=== Material for this task ===

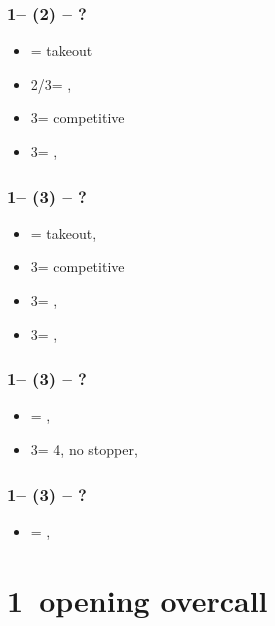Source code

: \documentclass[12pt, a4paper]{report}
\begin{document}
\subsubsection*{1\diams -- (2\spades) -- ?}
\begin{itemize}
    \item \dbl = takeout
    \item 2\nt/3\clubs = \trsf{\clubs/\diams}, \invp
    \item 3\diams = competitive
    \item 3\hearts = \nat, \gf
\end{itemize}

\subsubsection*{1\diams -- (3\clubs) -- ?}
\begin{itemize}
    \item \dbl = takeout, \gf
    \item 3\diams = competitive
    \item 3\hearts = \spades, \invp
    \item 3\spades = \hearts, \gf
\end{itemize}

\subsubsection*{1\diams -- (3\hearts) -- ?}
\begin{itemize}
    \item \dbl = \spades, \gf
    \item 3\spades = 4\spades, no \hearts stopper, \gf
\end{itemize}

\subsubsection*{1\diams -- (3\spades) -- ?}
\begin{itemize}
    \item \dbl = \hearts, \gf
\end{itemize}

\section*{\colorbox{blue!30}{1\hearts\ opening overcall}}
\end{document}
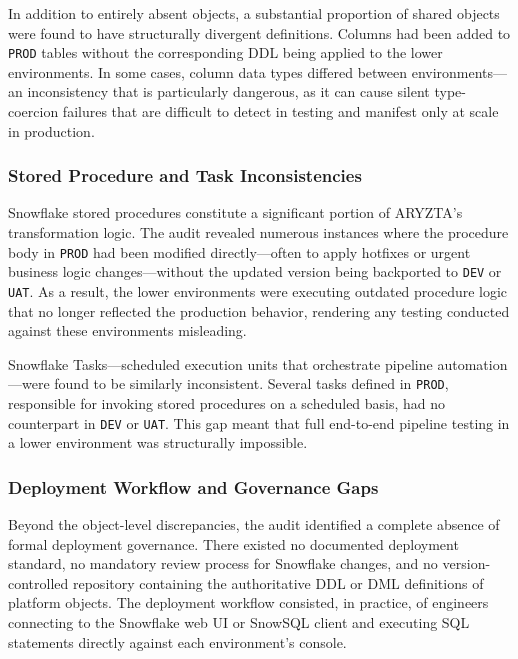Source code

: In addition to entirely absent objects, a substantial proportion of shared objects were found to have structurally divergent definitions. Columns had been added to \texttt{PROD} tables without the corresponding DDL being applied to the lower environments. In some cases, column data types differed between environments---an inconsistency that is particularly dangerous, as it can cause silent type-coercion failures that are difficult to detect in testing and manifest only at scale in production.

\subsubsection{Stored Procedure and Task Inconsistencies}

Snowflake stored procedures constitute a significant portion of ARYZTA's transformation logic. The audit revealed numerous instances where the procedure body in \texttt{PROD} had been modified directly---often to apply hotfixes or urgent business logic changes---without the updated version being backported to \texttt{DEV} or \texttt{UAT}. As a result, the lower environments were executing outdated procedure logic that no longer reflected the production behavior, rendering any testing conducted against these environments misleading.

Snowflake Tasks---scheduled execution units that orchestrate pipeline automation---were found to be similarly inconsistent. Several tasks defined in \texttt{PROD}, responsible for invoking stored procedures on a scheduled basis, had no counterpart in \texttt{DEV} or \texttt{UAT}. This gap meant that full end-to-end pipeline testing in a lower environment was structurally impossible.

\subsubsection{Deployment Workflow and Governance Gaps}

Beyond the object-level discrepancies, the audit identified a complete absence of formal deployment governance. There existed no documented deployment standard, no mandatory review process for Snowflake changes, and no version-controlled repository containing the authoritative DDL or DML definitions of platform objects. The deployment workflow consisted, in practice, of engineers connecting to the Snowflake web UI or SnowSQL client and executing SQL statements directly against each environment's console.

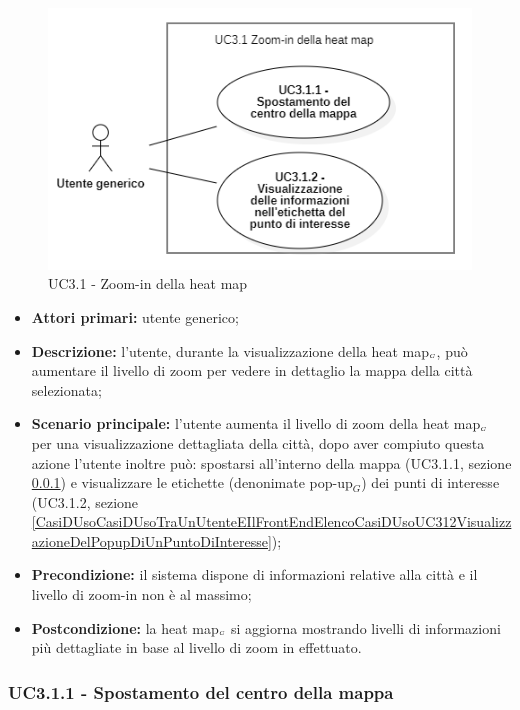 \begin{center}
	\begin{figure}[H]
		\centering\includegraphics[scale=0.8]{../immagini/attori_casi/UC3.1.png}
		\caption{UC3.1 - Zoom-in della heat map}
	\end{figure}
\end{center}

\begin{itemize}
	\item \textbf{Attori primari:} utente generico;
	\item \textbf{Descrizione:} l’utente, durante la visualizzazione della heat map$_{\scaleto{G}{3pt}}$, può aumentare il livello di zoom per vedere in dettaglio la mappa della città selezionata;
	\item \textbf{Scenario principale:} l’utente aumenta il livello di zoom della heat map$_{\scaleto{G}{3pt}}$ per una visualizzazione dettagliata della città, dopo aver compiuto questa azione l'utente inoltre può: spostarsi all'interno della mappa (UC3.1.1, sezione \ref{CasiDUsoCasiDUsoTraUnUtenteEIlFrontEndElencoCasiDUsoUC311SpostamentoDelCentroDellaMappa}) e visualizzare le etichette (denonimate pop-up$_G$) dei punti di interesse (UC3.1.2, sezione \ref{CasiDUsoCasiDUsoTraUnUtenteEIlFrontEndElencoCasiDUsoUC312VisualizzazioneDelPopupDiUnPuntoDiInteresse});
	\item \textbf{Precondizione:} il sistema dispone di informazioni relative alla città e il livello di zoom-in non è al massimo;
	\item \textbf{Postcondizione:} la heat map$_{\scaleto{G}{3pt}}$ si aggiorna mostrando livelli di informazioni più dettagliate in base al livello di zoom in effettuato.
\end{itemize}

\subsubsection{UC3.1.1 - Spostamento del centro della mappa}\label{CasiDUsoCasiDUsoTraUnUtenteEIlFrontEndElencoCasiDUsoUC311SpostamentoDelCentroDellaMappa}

===
=== Material for this task ===

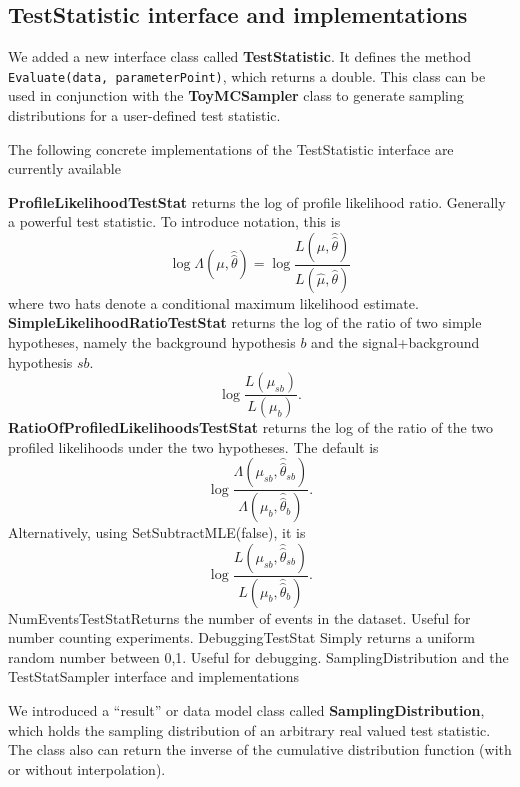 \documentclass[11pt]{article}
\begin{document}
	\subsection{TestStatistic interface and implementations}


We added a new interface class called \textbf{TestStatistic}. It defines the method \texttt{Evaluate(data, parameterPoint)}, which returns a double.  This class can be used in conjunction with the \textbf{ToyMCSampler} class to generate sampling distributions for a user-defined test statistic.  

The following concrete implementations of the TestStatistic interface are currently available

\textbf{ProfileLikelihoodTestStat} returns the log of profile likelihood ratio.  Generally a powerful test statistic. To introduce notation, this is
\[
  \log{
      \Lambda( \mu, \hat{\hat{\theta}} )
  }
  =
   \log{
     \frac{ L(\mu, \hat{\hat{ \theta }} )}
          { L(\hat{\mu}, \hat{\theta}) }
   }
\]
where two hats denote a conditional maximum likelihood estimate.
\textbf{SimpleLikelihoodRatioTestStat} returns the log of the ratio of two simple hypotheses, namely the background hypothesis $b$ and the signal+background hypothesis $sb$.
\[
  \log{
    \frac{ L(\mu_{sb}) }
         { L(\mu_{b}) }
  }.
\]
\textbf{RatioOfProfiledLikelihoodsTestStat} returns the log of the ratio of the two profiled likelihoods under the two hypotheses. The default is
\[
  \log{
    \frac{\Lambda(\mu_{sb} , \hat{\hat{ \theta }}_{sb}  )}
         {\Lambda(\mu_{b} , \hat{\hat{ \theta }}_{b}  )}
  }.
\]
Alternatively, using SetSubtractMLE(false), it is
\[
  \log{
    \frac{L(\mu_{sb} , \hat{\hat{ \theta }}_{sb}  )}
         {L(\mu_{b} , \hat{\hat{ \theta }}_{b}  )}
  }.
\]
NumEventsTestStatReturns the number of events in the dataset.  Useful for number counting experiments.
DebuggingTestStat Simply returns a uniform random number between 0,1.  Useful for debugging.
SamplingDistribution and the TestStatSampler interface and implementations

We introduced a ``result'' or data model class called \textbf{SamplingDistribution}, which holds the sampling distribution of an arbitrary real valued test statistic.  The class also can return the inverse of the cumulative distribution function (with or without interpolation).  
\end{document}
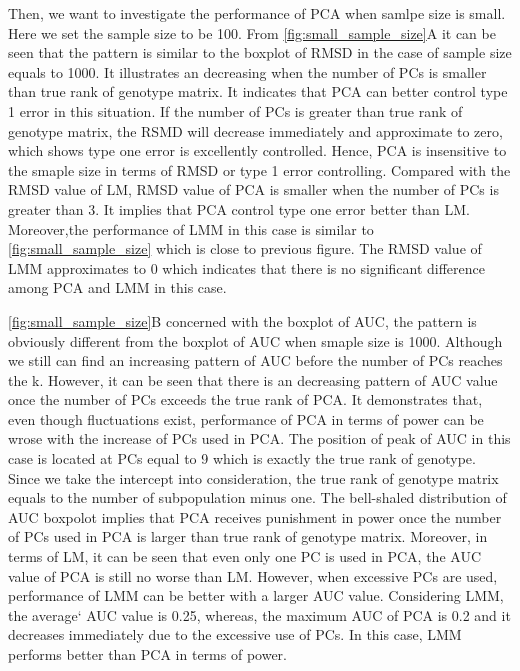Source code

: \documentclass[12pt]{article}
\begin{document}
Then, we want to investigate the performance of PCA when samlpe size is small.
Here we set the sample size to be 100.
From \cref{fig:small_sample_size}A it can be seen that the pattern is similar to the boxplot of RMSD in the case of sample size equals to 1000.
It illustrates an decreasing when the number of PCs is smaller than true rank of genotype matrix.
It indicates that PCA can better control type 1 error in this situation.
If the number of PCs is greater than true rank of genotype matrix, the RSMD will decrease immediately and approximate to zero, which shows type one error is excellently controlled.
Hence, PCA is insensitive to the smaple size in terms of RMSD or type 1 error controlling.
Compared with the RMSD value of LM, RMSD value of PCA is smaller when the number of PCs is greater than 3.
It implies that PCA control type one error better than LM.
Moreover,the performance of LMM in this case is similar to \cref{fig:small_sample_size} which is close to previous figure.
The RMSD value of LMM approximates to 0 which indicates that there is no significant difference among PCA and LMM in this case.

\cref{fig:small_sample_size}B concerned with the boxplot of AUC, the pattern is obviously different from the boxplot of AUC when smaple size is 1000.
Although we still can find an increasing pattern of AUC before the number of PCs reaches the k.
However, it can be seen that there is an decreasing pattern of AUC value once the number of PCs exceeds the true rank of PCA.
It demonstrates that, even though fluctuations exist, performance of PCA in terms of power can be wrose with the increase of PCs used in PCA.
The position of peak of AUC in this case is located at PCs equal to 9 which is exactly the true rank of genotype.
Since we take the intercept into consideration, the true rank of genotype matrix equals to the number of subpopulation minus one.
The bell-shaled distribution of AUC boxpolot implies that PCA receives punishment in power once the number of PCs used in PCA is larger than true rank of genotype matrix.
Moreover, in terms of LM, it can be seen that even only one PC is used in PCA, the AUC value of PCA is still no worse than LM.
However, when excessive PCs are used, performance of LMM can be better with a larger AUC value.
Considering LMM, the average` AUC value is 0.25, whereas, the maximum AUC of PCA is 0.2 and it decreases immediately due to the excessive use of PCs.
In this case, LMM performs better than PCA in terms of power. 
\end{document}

===
=== Material for this task ===

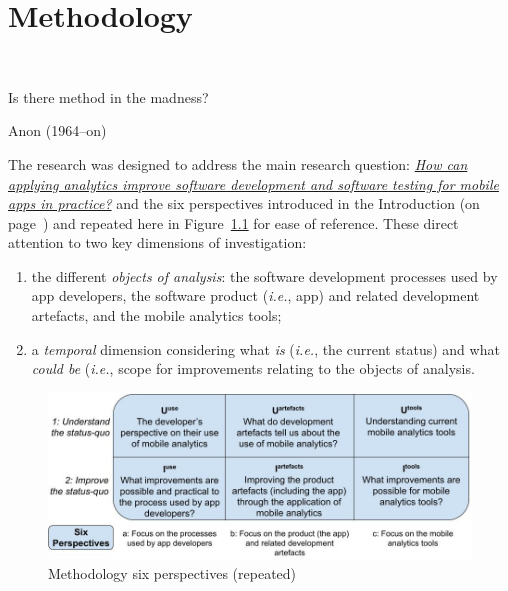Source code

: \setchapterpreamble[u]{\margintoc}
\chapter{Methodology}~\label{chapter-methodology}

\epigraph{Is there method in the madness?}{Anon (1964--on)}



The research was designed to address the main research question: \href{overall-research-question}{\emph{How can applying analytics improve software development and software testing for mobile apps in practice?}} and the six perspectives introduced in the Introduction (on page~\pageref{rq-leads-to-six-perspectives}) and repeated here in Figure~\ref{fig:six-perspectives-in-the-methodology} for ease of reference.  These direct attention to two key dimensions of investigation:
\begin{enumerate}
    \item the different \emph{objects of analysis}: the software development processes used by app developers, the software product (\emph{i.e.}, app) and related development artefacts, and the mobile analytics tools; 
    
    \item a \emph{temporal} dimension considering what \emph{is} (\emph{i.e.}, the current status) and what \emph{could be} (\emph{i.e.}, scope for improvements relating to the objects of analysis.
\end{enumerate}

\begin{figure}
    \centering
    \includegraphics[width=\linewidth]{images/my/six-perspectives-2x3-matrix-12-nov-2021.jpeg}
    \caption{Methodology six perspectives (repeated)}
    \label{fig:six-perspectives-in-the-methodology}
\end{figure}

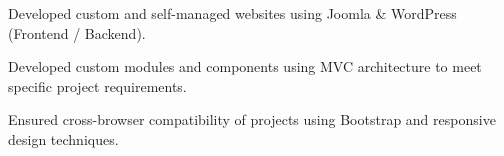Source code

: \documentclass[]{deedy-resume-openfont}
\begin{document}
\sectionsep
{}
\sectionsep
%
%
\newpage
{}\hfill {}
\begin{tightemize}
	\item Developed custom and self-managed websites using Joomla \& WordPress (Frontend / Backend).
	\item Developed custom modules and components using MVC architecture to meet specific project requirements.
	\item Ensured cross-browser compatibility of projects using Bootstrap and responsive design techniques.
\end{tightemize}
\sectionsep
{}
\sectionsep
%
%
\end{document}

===

*Assignment*:
Count how many lines of the listing include "defined". Nothing but the number is wanted.

*Result for this task*:
2